What safeguards do you have in place to protect your kids from pornography?


Comments


  • Worried mom

    This is a great article. More needs to be done about the easy access kids have to porn. You never hear about this scary epidemic on the news. We tell kids “don’t do drugs” and “don’t text and drive” which are equally important, but I believe there needs to be a campaign more widely advertised to protect our children from online porn. I have restrictions set on my 13 year old sons phone and only I know the code. I have his internet search settings on so he can’t access adult websites. He doesn’t like the restrictions but to me it’s necessary. I’m so afraid of what will happen with this generation of kids with iPhones and tablets etc whose parents haven’t set any restrictions on them.

  • drrichardnorris

    Every parent needs to be vigilant if they truly care about the growth and development of their kids. We also need to be engaged with our kids daily life including their friends etc.

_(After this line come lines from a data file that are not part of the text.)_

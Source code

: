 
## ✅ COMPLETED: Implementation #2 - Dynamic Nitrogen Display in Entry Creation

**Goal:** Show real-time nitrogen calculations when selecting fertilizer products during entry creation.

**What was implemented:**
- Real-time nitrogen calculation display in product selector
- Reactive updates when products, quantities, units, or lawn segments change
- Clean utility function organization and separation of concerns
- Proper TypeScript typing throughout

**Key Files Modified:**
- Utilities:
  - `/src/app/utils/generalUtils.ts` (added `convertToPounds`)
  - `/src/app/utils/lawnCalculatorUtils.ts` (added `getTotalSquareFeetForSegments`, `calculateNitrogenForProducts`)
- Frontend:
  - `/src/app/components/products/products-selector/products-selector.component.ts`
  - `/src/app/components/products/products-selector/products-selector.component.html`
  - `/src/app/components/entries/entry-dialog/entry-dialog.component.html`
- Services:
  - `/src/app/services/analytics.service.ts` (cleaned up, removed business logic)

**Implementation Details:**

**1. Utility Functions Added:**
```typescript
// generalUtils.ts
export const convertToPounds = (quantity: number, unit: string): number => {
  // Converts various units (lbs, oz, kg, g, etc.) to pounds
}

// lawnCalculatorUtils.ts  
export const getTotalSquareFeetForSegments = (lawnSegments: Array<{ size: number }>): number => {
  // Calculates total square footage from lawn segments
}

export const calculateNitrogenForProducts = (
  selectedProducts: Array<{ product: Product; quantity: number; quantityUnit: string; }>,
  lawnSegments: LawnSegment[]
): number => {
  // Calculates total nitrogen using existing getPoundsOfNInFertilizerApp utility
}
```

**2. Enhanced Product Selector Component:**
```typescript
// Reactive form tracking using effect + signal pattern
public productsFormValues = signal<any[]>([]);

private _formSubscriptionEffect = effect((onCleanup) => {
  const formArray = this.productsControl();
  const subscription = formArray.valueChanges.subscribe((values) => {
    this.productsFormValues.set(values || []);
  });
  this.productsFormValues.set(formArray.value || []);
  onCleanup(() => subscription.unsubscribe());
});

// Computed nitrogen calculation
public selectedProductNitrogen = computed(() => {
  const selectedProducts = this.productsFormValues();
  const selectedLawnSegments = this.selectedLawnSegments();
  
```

    I cannot fathom how some people see porn as okay when it causes so much harm in marriages and denigrates intimacy between man and a woman into something purely physical not to mention the men and women who are lured into the industry.

    Thanks for reminding me to pray about this for my kids, my family and society as a whole.

  • Wife

    Its overwhelming how vigilant we have to be and discouraging trying to keep up. Technology is changing so fast as a working mom I am not able to keep up with the many ways kids can go around the blocks put in place.
    I know that throwing away all the technology is not the answer, but sometimes I’m tempted.
    I feel like I need constant advice in the many areas I need to watch out for. I don’t have cable tv, but I have netflix, and when placing restrictions, I found some of my teenagers just went around me and visit websites that show all the tv shows that I would not allow in my home. I can’t keep up. That avenue is worst then having the cable stream through your living room. I shut off the internet in my home when I go to bed to eliminate internet browsing at night when everyone’s asleep. That helps. Even my teenager who has openly confess struggling with porn admits that was something he needed however what more can I do when its open all around them any hour of the day, by anyone in their lives.
    This is really a problem.

    • Janette

      I disagree with you on throwing away technology isn’t the answer. I think a nice cheap flip phone is good enough for any kid. If homework is a concern, there’s always the library. Sometimes you have to be a little “extreme”.. but I don’t even consider this extreme. Addictions to technology and pornography are a big deal. If your kids were drug addicts you wouldn’t say that throwing away drugs in the house were extreme. You have to do what’s really in the best interest of your kids.

  • Tina Davis

    One of the best things I have found to share with your boys is session #2 of Andy Stanleys – New Rules for Love, Sex and Dating. It is available free as a download to view and listen to through his ministry. It says that when you view pornography you are going to school. You are being taught that 1. A real woman’s body is not enough 2. Your wife’s body is not enough and 3. that one body is not enough – it is powerful and one of the best teachings to explain the damage that pornography will do long term.

  • Becky

    I would love to see a follow-up article to this that would lay out methods for how to set up protections on phones/computers/tablets/Tvs. Something in a step-by-step format would be extremely helpful.

    • Wife

      That’s a great idea, I would love to see that too. My kids are smarter then me when comes to technology . I need help.